• [ACTIVITY]: If a line in the entries contains the string "unique", include that line in your answer.

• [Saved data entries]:
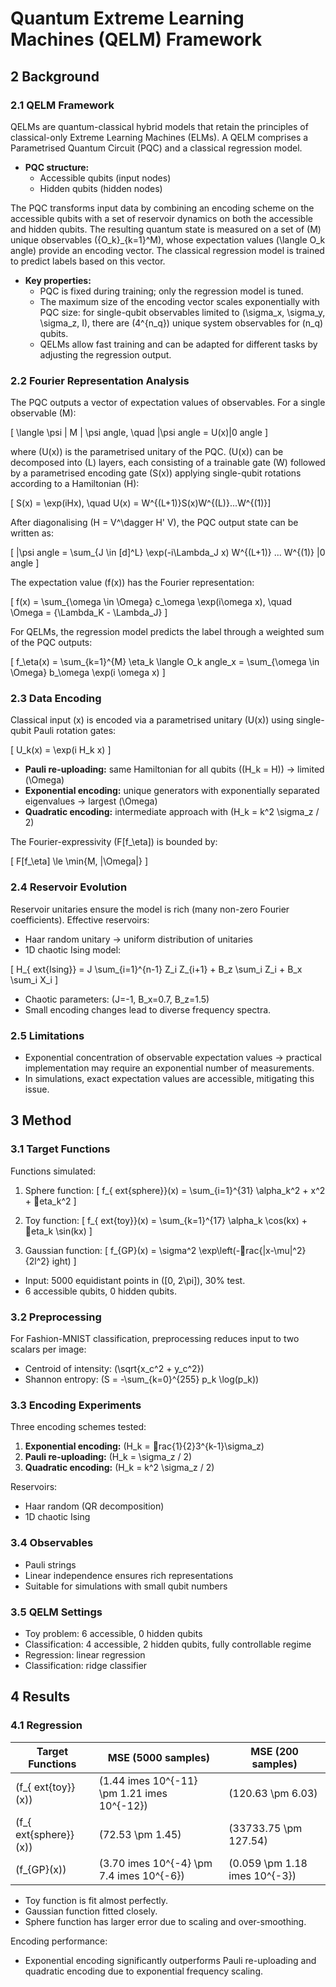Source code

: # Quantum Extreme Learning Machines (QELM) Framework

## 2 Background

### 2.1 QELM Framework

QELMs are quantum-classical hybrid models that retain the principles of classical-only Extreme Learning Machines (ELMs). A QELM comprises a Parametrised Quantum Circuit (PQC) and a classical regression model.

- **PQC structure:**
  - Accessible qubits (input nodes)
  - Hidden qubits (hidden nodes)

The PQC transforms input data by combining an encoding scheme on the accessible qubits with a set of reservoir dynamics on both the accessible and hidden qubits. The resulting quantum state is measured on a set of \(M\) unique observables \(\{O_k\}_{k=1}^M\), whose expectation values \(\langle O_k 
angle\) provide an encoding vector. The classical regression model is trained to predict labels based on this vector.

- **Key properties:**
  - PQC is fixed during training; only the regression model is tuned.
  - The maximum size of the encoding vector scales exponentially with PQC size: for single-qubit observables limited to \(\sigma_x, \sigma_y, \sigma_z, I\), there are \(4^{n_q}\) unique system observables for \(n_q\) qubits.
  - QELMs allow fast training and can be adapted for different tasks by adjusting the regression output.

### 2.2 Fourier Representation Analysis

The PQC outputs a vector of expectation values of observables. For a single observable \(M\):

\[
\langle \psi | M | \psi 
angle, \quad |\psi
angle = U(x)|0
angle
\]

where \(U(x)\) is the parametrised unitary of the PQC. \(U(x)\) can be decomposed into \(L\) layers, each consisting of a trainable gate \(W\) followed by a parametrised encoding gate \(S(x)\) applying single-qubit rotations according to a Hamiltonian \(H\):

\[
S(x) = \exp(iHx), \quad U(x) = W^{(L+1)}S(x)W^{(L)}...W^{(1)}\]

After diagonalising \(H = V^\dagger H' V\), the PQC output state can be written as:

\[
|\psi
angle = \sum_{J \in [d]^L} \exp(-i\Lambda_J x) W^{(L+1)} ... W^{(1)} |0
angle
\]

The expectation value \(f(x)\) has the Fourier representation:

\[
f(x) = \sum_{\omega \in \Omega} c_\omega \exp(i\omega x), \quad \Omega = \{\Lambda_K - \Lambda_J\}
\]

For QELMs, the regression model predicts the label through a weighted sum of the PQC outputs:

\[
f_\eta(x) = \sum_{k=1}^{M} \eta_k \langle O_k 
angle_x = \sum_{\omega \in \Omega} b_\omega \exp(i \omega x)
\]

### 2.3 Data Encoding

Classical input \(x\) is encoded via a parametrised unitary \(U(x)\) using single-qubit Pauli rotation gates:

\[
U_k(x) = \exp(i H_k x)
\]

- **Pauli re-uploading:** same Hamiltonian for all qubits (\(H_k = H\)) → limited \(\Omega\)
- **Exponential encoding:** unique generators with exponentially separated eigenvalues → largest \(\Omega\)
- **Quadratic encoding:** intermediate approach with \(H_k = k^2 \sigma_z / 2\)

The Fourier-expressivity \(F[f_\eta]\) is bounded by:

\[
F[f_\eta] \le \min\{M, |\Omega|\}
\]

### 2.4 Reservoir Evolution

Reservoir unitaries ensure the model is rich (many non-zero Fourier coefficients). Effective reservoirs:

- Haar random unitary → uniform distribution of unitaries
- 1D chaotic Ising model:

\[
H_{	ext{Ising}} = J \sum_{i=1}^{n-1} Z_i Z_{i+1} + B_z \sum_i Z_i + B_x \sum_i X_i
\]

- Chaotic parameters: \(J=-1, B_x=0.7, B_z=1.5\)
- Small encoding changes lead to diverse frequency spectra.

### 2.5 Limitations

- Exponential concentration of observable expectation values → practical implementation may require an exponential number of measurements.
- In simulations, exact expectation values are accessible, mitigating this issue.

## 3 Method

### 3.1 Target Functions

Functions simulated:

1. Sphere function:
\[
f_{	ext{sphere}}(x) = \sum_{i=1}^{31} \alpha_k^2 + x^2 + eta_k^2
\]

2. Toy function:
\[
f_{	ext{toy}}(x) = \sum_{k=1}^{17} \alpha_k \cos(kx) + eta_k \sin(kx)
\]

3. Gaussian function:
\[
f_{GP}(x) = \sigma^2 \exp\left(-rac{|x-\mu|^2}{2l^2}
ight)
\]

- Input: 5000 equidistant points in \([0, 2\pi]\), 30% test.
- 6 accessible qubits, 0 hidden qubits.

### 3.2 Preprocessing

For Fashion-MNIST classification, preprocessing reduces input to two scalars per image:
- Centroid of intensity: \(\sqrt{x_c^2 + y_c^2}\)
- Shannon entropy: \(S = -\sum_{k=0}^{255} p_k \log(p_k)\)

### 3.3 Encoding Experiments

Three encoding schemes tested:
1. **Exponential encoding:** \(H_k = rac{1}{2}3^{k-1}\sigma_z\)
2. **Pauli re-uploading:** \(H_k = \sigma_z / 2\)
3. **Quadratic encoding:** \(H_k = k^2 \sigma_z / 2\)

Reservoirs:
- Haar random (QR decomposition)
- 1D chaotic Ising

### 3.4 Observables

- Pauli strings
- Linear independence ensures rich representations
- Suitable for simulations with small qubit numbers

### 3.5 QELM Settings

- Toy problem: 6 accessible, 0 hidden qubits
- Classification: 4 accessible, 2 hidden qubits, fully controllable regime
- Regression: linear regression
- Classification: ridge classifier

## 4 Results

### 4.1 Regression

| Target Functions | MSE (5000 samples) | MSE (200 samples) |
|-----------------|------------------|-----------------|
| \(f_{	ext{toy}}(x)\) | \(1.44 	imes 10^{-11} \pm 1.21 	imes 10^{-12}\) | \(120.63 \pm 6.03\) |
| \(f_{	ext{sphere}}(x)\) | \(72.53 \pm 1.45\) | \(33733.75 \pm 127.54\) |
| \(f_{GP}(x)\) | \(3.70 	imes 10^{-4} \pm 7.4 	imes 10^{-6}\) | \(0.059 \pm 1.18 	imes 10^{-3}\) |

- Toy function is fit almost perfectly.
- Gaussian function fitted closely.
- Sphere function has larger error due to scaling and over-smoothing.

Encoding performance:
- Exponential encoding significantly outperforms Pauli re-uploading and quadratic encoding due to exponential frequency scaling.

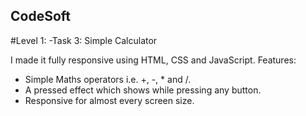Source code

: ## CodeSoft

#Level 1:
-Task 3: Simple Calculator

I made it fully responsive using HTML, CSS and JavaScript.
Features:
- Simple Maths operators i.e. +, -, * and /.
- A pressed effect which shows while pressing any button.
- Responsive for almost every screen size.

• [THE ANSWER]:
The PQC transforms input data by combining an encoding scheme on the accessible qubits with a set of reservoir dynamics on both the accessible and hidden qubits. The resulting quantum state is measured on a set of \(M\) unique observables \(\{O_k\}_{k=1}^M\), whose expectation values \(\langle O_k 
  - The maximum size of the encoding vector scales exponentially with PQC size: for single-qubit observables limited to \(\sigma_x, \sigma_y, \sigma_z, I\), there are \(4^{n_q}\) unique system observables for \(n_q\) qubits.
- **Exponential encoding:** unique generators with exponentially separated eigenvalues → largest \(\Omega\)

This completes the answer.